Skip to content

Getting Started with terraglue

Prerequisites

For users interested in using terraglue to improve their journey on deploying Glue jobs in AWS, it's important to establish the following prerequisites:

Operation Modes

As stated in the home page (and it's worth to emphasize here), there are two operation modes availbe for users:

  • 🤖 Learning mode enables users to deploy a sample Glue job with a bunch of preconfigured services, such as IAM role, KMS key and a Spark application with a complete ETL process. This operation mode is perfect for everyone interested on how Glue works and it should be combined with datadelivery features (read more on the tip below)
  • 🚀 Production mode makes it possible to users to deploy their own Glue jobs in AWS. In essence, everything in this operation mode is guided by users. It means that users should configure their Terraform project and pass appropriate variables when calling terraglue in order to deploy their Glue jobs.
A final tip about terraglue operation modes before going ahead

Well, that was a lot about operation modes in terraglue, right? I have no intention to get stuck in this subject but it's important to ensure that this feature really came to help and not to turn things more complex.

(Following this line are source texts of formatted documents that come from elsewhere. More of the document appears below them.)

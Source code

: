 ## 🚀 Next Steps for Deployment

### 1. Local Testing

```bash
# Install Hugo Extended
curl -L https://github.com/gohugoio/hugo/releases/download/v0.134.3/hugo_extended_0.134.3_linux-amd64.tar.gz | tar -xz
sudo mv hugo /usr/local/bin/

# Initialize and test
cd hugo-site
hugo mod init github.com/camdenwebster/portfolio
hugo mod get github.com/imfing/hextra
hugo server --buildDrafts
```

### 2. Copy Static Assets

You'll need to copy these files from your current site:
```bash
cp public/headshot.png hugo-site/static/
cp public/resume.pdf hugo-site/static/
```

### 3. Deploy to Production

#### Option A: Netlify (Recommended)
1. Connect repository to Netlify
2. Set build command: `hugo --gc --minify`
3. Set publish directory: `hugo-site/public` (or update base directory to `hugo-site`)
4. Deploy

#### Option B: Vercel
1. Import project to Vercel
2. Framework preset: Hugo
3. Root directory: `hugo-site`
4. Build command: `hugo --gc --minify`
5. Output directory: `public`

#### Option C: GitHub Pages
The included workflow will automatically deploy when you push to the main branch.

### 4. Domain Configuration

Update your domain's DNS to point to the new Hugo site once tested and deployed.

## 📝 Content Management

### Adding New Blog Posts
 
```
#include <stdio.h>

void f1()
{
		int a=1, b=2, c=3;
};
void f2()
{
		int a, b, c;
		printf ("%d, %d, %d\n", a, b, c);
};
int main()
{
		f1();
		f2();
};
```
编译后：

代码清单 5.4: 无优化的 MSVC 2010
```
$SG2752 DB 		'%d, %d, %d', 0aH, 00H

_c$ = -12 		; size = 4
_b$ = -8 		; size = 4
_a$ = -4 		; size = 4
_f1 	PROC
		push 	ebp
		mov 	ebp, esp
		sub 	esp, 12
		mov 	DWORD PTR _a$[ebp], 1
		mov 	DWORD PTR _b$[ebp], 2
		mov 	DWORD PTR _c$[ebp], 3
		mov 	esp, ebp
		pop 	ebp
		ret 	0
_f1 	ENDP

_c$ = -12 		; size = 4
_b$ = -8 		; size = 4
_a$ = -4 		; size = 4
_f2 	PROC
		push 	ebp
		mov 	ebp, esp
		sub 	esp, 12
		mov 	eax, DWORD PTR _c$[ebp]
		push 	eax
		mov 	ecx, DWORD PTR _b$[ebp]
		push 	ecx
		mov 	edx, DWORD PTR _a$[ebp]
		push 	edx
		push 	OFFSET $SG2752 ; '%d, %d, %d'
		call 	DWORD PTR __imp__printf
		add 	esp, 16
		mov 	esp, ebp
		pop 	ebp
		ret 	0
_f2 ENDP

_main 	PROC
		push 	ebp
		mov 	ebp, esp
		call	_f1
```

The learning mode is worth for beginners who want to check everything that is needed in order do deploy and run a Glue job in AWS. This mode configures terraglue to deploy a Spark application in Glue that uses public datasets to create an ETL process that reads, transform and write curated data. But what about those public datasets? And here's a important point:

The data sources used in the sample Glue job provided by terraglue when called with learning mode come from the datadelivery Terraform module. So, in order to use terraglue with learning mode, users should combine it with datadelivery to get the full experience. Check the datadelivery docs to learn more about it.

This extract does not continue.